11 Mayıs 2009 Pazartesi

her şeyin kaybettirilip yeniden tanımlandığı bir dünya

kaybedilen anılar, perspektif çizgilerinde yitirilen boyutlar, "ümitsizlik burnu" adlı adaya vurmuş idealler, inceltmesini yitirmiş harfler... ve herşeyden öte: gerçeğin yanılsamaya dönüşmesi.

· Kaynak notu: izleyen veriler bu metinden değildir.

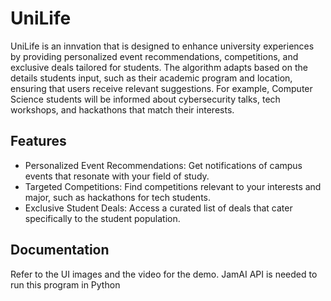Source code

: 
# UniLife

UniLife is an innvation that is designed to enhance university experiences by providing personalized event recommendations, competitions, and exclusive deals tailored for students. The algorithm adapts based on the details students input, such as their academic program and location, ensuring that users receive relevant suggestions. For example, Computer Science students will be informed about cybersecurity talks, tech workshops, and hackathons that match their interests.
## Features

- Personalized Event Recommendations: Get notifications of campus events that resonate with your field of study.
- Targeted Competitions: Find competitions relevant to your interests and major, such as hackathons for tech students.
- Exclusive Student Deals: Access a curated list of deals that cater specifically to the student population.
## Documentation

Refer to the UI images and the video for the demo. JamAI API is needed to run this program in Python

"zigmund follies" ile bir kere daha philippe genty'nin olağanüstü dünyasında yolculuk yaptık; ancak bu sefer genty'nin metine dayanan ve oldukça komik tarafına tanık olduk.
her ne kadar sempatik oyuncu/kuklacımız oyundan önceki kısa konuşmasında "üstyazıyı boşverin, burada önemli olan genty'nin görsel dünyası" diye uyarsa da bizi, "zigmund follies" görsellik kadar sözlerden de kuvvet alan bir oyundu. ve tam da uyarıldığımız gibi, yazı okumaktan sahnede gerçekleşenleri kaçırdığım anlar da oldu. salonda oyundan en fazla keyif alanlar frankofonlardı.
dil handikapına rağmen genty'nin görsel dünyası o kadar güçlü ve çekiciydi ki, büyüsüne kapılıp hayran olmamak imkansızdı.

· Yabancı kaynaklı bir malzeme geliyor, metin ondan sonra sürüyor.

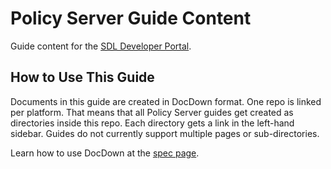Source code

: # Policy Server Guide Content
Guide content for the [SDL Developer Portal](https://smartdevicelink.com/guides/sdl-server/getting-started/).

## How to Use This Guide

Documents in this guide are created in DocDown format. One repo is linked per platform. That means that all Policy Server guides get created as directories inside this repo. Each directory gets a link in the left-hand sidebar. Guides do not currently support multiple pages or sub-directories.

Learn how to use DocDown at the [spec page](https://github.com/smartdevicelink/sdl_markdown_spec).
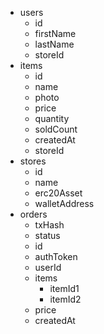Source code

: - users
  - id
  - firstName
  - lastName
  - storeId
- items
  - id
  - name
  - photo
  - price
  - quantity
  - soldCount
  - createdAt
  - storeId
- stores
  - id
  - name
  - erc20Asset
  - walletAddress
- orders
  - txHash
  - status
  - id
  - authToken
  - userId
  - items
    - itemId1
    - itemId2
  - price
  - createdAt
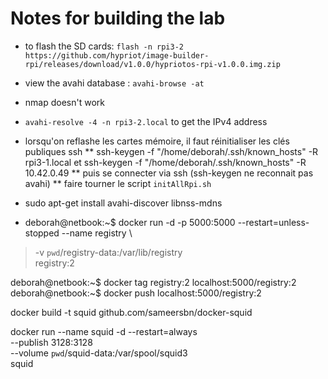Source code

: # Notes for building the lab

* to flash the SD cards: `flash -n rpi3-2 https://github.com/hypriot/image-builder-rpi/releases/download/v1.0.0/hypriotos-rpi-v1.0.0.img.zip`
* view the avahi database : `avahi-browse -at`
* nmap doesn't work
* `avahi-resolve -4 -n rpi3-2.local` to get the IPv4 address
* lorsqu'on reflashe les cartes mémoire, il faut réinitialiser les clés publiques ssh
** ssh-keygen -f "/home/deborah/.ssh/known_hosts" -R rpi3-1.local et ssh-keygen -f "/home/deborah/.ssh/known_hosts" -R 10.42.0.49
** puis se connecter via ssh (ssh-keygen ne reconnait pas avahi)
** faire tourner le script `initAllRpi.sh`
* sudo apt-get install avahi-discover libnss-mdns

* deborah@netbook:~$ docker run -d -p 5000:5000 --restart=unless-stopped --name registry \
> -v `pwd`/registry-data:/var/lib/registry \
> registry:2

deborah@netbook:~$ docker tag registry:2 localhost:5000/registry:2
deborah@netbook:~$ docker push localhost:5000/registry:2

docker build -t squid github.com/sameersbn/docker-squid

docker run --name squid -d --restart=always \
  --publish 3128:3128 \
  --volume `pwd`/squid-data:/var/spool/squid3 \
  squid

yanılsamanın başrolde olduğu oyunlarda işin arkasındaki sırrı öğrendiğinizde büyü bozulur, seyredilen eskisi kadar etkileyici gelmez ya insana; sözkonusu genty olunca bunun tam tersi gerçekleşiyor.
oyun sonunda, sahnede bütün o yanılsamaları yapanın sadece iki kişi olduğunu öğrenmek, ardından da sahne sökülürken mekanizmanın bütün iç organlarını, işleyişini, detaylarını görmek büyüyü bozmayı bırakın, büyüyü bir kaç kat daha arttırdı.